Centrale troppo rumorosa «Qui non dormiamo più»

Torna a farsi sentire il Comitato dei residenti con una mini-protesta a Ferragosto sotto accusa i nuovi trasformatori installati nell’impianto di Fadalto Basso

    di Francesco Dal Mas

    VITTORIO VENETO. Alla chetichella, senza informare nessuno, il Comitato Fadalto è sceso di nuovo in strada, il giorno di Ferragosto, per protestare contro i “misfatti ambientali” della Valle. Una quindicina di persone, poco prima di mezzogiorno, capitanate da Bruno Salvador, lo storico coordinatore del Comitato, si sono piazzate sull’aiuola d’ingresso del casello autostradale di Fadalto ed hanno stappato due bottiglie di prosecco e hanno brindato alla prossima “vittoria”. La battaglia, per la verità, non è ancora iniziata.
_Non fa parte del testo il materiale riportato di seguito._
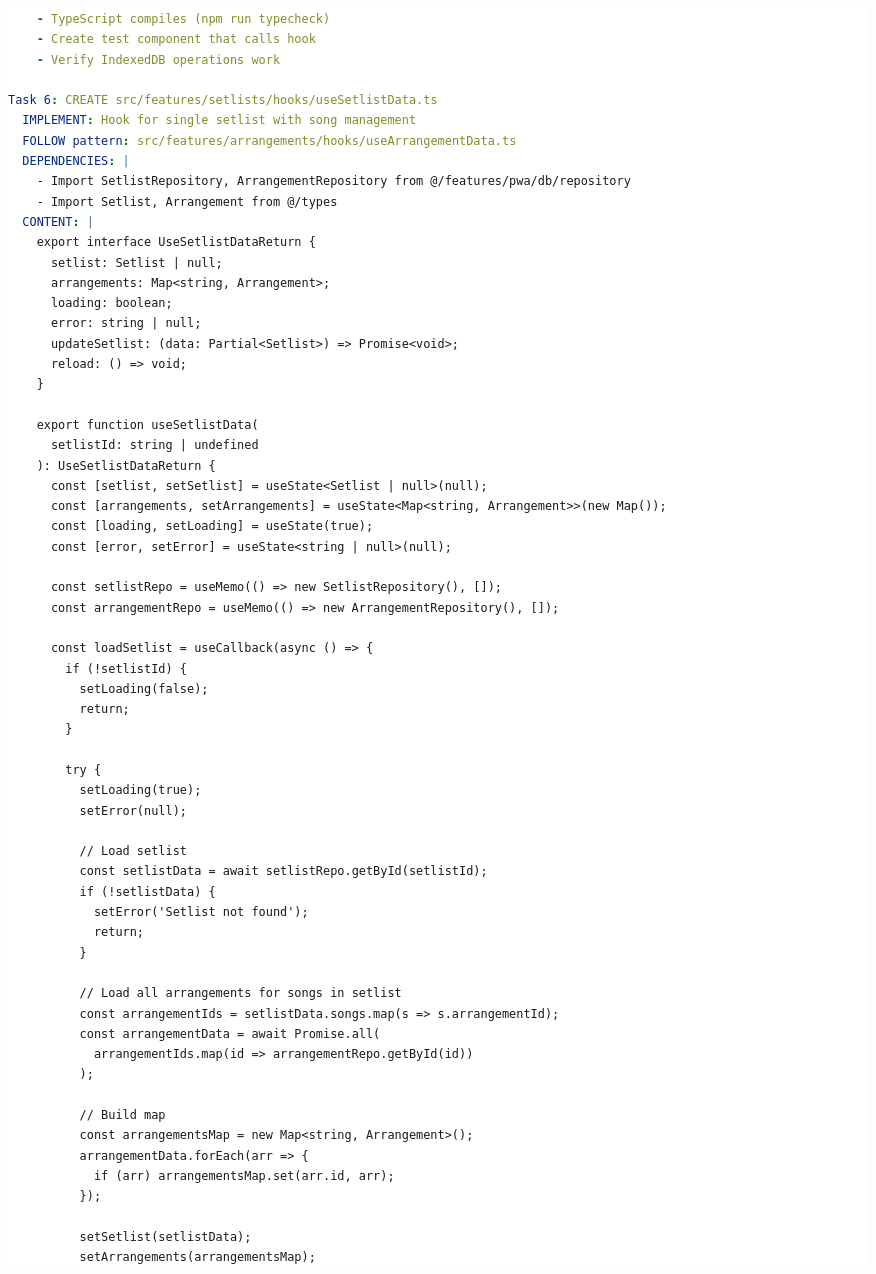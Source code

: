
 ```yaml
    - TypeScript compiles (npm run typecheck)
    - Create test component that calls hook
    - Verify IndexedDB operations work

Task 6: CREATE src/features/setlists/hooks/useSetlistData.ts
  IMPLEMENT: Hook for single setlist with song management
  FOLLOW pattern: src/features/arrangements/hooks/useArrangementData.ts
  DEPENDENCIES: |
    - Import SetlistRepository, ArrangementRepository from @/features/pwa/db/repository
    - Import Setlist, Arrangement from @/types
  CONTENT: |
    export interface UseSetlistDataReturn {
      setlist: Setlist | null;
      arrangements: Map<string, Arrangement>;
      loading: boolean;
      error: string | null;
      updateSetlist: (data: Partial<Setlist>) => Promise<void>;
      reload: () => void;
    }

    export function useSetlistData(
      setlistId: string | undefined
    ): UseSetlistDataReturn {
      const [setlist, setSetlist] = useState<Setlist | null>(null);
      const [arrangements, setArrangements] = useState<Map<string, Arrangement>>(new Map());
      const [loading, setLoading] = useState(true);
      const [error, setError] = useState<string | null>(null);

      const setlistRepo = useMemo(() => new SetlistRepository(), []);
      const arrangementRepo = useMemo(() => new ArrangementRepository(), []);

      const loadSetlist = useCallback(async () => {
        if (!setlistId) {
          setLoading(false);
          return;
        }

        try {
          setLoading(true);
          setError(null);

          // Load setlist
          const setlistData = await setlistRepo.getById(setlistId);
          if (!setlistData) {
            setError('Setlist not found');
            return;
          }

          // Load all arrangements for songs in setlist
          const arrangementIds = setlistData.songs.map(s => s.arrangementId);
          const arrangementData = await Promise.all(
            arrangementIds.map(id => arrangementRepo.getById(id))
          );

          // Build map
          const arrangementsMap = new Map<string, Arrangement>();
          arrangementData.forEach(arr => {
            if (arr) arrangementsMap.set(arr.id, arr);
          });

          setSetlist(setlistData);
          setArrangements(arrangementsMap);

```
Si tratta dei rumori provenienti dalla centrale Enel di Fadalto Basso che dopo i recenti lavori per il potenziamento delle linee affidate a Terna ha dei trasformatori che, quando sono accesi, non fanno riposare i residenti. «Anche l’altra sera, questi macchinari sono rimasti accesi per alcune ore e non ci hanno lasciato dormire» fa sapere Gigi Del Tio, uno dei fondatori del Comitato. «Non contestiamo l’Enel e i suoi impianti, perché in valle hanno portato lo sviluppo, seppur sottraendoci qualche risorsa ambientale; contestiamo questa fonte eccessiva di decibel e siccome sappiamo l’Enel molto attento alle problematiche ambientali, chiediamo di provvedere». Del Tio anticipa che «come abbiamo fatto nel passato contro la società Autostrade e i suoi viadotti, con manifestazioni anche eclatanti, allo stesso modo di comporteremo con l’Enel e Terna». Fadalto Basso è un borgo molto tranquillo, che da qualche mese vive una piccola stagione di rinascimento, con la scoperta dei laghi blu, un sito ambientale che richiama numerosi visitatori che desiderano trascorrere alcune ore di riposo e tranquillità. «Non vorremmo che questi trasformatori venissero attivati ripetutamente durante il giorno, perché il vivere», sottolinea Del Tio, «sarebbe impossibile». Il Comitato Fadalto è la più storica espressione di protesta di tutta Vittorio Veneto. Fin dalla costruzione dell’A27 ha manifestato a Fadalto, spesso occupando anche la statale 51 di Alemagna. «La protesta è ritornata in questa occasione perché», come spiega Bruno Salvador, «con i tempi che corrono – tempi di crisi – qualche pubblico amministratore ha intenzione di far proseguire l’A27, con tutti i problemi ambientali che provocherebbe, ma anche con grosse difficoltà di ritorno economico, perché la società Autostrade sta registrando su questa tratta una riduzione del 25% dei pedaggi».

    Autostrada a parte, il Comitato Fadalto rivendica al comune di Vttorio Veneto un’attenzione ancora maggiore, in particolare sul piano dei servizi. Un dato per tutti: non c’è più una farmacia.